_Problem_
Each line that includes "TensorFlow" must be copied from the records.

=-=-=-=-=

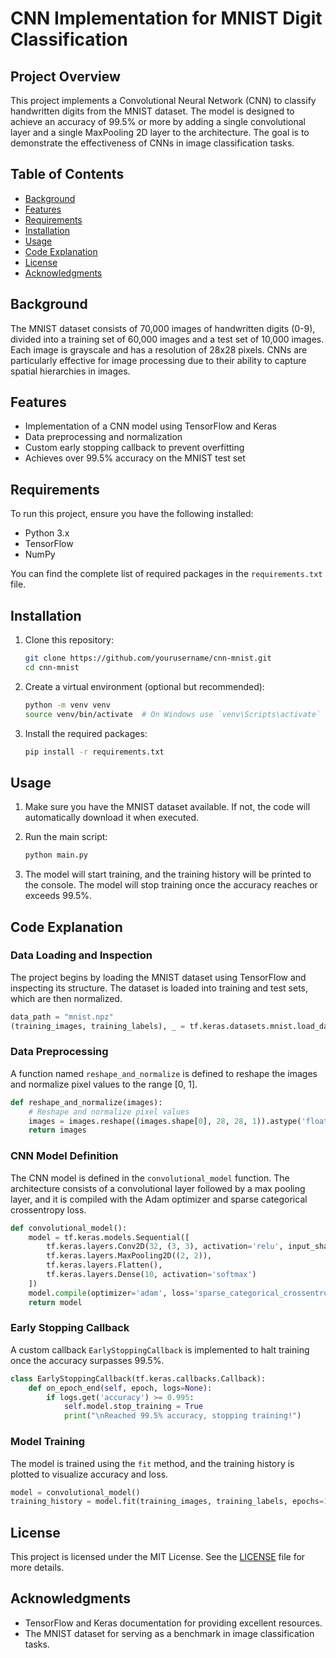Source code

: # CNN Implementation for MNIST Digit Classification

## Project Overview

This project implements a Convolutional Neural Network (CNN) to classify handwritten digits from the MNIST dataset. The model is designed to achieve an accuracy of 99.5% or more by adding a single convolutional layer and a single MaxPooling 2D layer to the architecture. The goal is to demonstrate the effectiveness of CNNs in image classification tasks.

## Table of Contents

- [Background](#background)
- [Features](#features)
- [Requirements](#requirements)
- [Installation](#installation)
- [Usage](#usage)
- [Code Explanation](#code-explanation)
- [License](#license)
- [Acknowledgments](#acknowledgments)

## Background

The MNIST dataset consists of 70,000 images of handwritten digits (0-9), divided into a training set of 60,000 images and a test set of 10,000 images. Each image is grayscale and has a resolution of 28x28 pixels. CNNs are particularly effective for image processing due to their ability to capture spatial hierarchies in images.

## Features

- Implementation of a CNN model using TensorFlow and Keras
- Data preprocessing and normalization
- Custom early stopping callback to prevent overfitting
- Achieves over 99.5% accuracy on the MNIST test set

## Requirements

To run this project, ensure you have the following installed:

- Python 3.x
- TensorFlow
- NumPy

You can find the complete list of required packages in the `requirements.txt` file.

## Installation

1. Clone this repository:

   ```bash
   git clone https://github.com/yourusername/cnn-mnist.git
   cd cnn-mnist
   ```

2. Create a virtual environment (optional but recommended):

   ```bash
   python -m venv venv
   source venv/bin/activate  # On Windows use `venv\Scripts\activate`
   ```

3. Install the required packages:

   ```bash
   pip install -r requirements.txt
   ```

## Usage

1. Make sure you have the MNIST dataset available. If not, the code will automatically download it when executed.
2. Run the main script:

   ```bash
   python main.py
   ```

3. The model will start training, and the training history will be printed to the console. The model will stop training once the accuracy reaches or exceeds 99.5%.

## Code Explanation

### Data Loading and Inspection

The project begins by loading the MNIST dataset using TensorFlow and inspecting its structure. The dataset is loaded into training and test sets, which are then normalized.

```python
data_path = "mnist.npz"
(training_images, training_labels), _ = tf.keras.datasets.mnist.load_data(path=data_path)
```

### Data Preprocessing

A function named `reshape_and_normalize` is defined to reshape the images and normalize pixel values to the range [0, 1].

```python
def reshape_and_normalize(images):
    # Reshape and normalize pixel values
    images = images.reshape((images.shape[0], 28, 28, 1)).astype('float32') / 255.0
    return images
```

### CNN Model Definition

The CNN model is defined in the `convolutional_model` function. The architecture consists of a convolutional layer followed by a max pooling layer, and it is compiled with the Adam optimizer and sparse categorical crossentropy loss.

```python
def convolutional_model():
    model = tf.keras.models.Sequential([
        tf.keras.layers.Conv2D(32, (3, 3), activation='relu', input_shape=(28, 28, 1)),
        tf.keras.layers.MaxPooling2D((2, 2)),
        tf.keras.layers.Flatten(),
        tf.keras.layers.Dense(10, activation='softmax')
    ])
    model.compile(optimizer='adam', loss='sparse_categorical_crossentropy', metrics=['accuracy'])
    return model
```

### Early Stopping Callback

A custom callback `EarlyStoppingCallback` is implemented to halt training once the accuracy surpasses 99.5%.

```python
class EarlyStoppingCallback(tf.keras.callbacks.Callback):
    def on_epoch_end(self, epoch, logs=None):
        if logs.get('accuracy') >= 0.995:
            self.model.stop_training = True
            print("\nReached 99.5% accuracy, stopping training!")
```

### Model Training

The model is trained using the `fit` method, and the training history is plotted to visualize accuracy and loss.

```python
model = convolutional_model()
training_history = model.fit(training_images, training_labels, epochs=10, callbacks=[EarlyStoppingCallback()])
```

## License

This project is licensed under the MIT License. See the [LICENSE](LICENSE) file for more details.

## Acknowledgments

- TensorFlow and Keras documentation for providing excellent resources.
- The MNIST dataset for serving as a benchmark in image classification tasks.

=-=-=-=-=

_Answer_
- Implementation of a CNN model using TensorFlow and Keras
- TensorFlow
The project begins by loading the MNIST dataset using TensorFlow and inspecting its structure. The dataset is loaded into training and test sets, which are then normalized.
- TensorFlow and Keras documentation for providing excellent resources.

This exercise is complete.